What is expected>
Output only the line that contains "MAP offsets by" and the lines after it, all verbatim, through the last one below.
··· Provided data ···
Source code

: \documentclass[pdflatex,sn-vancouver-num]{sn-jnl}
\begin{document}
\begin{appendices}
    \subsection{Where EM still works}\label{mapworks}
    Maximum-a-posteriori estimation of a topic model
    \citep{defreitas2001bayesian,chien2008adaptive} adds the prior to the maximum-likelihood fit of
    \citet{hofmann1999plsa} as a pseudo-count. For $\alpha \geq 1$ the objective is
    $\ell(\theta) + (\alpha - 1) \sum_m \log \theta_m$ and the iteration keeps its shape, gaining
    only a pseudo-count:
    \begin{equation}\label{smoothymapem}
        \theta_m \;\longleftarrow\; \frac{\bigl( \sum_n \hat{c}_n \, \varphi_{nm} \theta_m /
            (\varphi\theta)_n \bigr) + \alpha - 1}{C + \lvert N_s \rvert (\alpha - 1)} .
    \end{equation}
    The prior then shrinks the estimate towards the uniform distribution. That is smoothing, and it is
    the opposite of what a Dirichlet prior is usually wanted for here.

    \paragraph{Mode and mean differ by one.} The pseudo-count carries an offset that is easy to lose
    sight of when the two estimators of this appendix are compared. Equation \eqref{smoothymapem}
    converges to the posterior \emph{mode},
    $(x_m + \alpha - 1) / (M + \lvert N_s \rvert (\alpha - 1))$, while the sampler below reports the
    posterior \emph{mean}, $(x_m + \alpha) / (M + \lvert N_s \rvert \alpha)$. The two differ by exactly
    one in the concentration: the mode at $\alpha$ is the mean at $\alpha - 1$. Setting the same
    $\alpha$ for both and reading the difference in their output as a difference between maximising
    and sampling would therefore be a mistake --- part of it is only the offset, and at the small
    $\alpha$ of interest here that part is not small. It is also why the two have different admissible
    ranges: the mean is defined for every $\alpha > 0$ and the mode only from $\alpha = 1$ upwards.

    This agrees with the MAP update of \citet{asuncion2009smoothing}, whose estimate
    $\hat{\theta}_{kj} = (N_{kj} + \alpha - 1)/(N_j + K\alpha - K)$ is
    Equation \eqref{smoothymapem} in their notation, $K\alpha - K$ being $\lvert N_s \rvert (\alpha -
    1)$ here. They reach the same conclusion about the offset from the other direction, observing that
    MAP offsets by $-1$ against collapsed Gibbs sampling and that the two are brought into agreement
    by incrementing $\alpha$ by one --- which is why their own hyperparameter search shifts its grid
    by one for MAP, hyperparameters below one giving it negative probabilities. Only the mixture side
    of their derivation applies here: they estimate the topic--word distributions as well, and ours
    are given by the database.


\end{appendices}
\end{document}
···
Response to this exercise>
    MAP offsets by $-1$ against collapsed Gibbs sampling and that the two are brought into agreement
    by incrementing $\alpha$ by one --- which is why their own hyperparameter search shifts its grid
    by one for MAP, hyperparameters below one giving it negative probabilities. Only the mixture side
    of their derivation applies here: they estimate the topic--word distributions as well, and ours
    are given by the database.


\end{appendices}
\end{document}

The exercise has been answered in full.